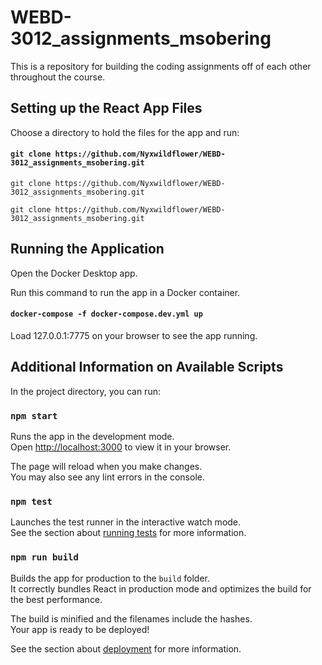 # WEBD-3012_assignments_msobering
This is a repository for building the coding assignments off of each other throughout the course.

## Setting up the React App Files

Choose a directory to hold the files for the app and run:

#### `git clone https://github.com/Nyxwildflower/WEBD-3012_assignments_msobering.git`

`git clone https://github.com/Nyxwildflower/WEBD-3012_assignments_msobering.git`

```
git clone https://github.com/Nyxwildflower/WEBD-3012_assignments_msobering.git
```

## Running the Application

Open the Docker Desktop app.

Run this command to run the app in a Docker container.

#### `docker-compose -f docker-compose.dev.yml up`

Load 127.0.0.1:7775 on your browser to see the app running.

## Additional Information on Available Scripts

In the project directory, you can run:

### `npm start`

Runs the app in the development mode.\
Open [http://localhost:3000](http://localhost:3000) to view it in your browser.

The page will reload when you make changes.\
You may also see any lint errors in the console.

### `npm test`

Launches the test runner in the interactive watch mode.\
See the section about [running tests](https://facebook.github.io/create-react-app/docs/running-tests) for more information.

### `npm run build`

Builds the app for production to the `build` folder.\
It correctly bundles React in production mode and optimizes the build for the best performance.

The build is minified and the filenames include the hashes.\
Your app is ready to be deployed!

See the section about [deployment](https://facebook.github.io/create-react-app/docs/deployment) for more information.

§

### EXERCISE INSTRUCTIONS:
Return, with no change at all, every line in the entries above from the line containing "Open the Docker Desktop app." through the line containing "Your app is ready to be deployed!".

### ANSWER TO THIS TASK:
Open the Docker Desktop app.

Run this command to run the app in a Docker container.

#### `docker-compose -f docker-compose.dev.yml up`

Load 127.0.0.1:7775 on your browser to see the app running.

## Additional Information on Available Scripts

In the project directory, you can run:

### `npm start`

Runs the app in the development mode.\
Open [http://localhost:3000](http://localhost:3000) to view it in your browser.

The page will reload when you make changes.\
You may also see any lint errors in the console.

### `npm test`

Launches the test runner in the interactive watch mode.\
See the section about [running tests](https://facebook.github.io/create-react-app/docs/running-tests) for more information.

### `npm run build`

Builds the app for production to the `build` folder.\
It correctly bundles React in production mode and optimizes the build for the best performance.

The build is minified and the filenames include the hashes.\
Your app is ready to be deployed!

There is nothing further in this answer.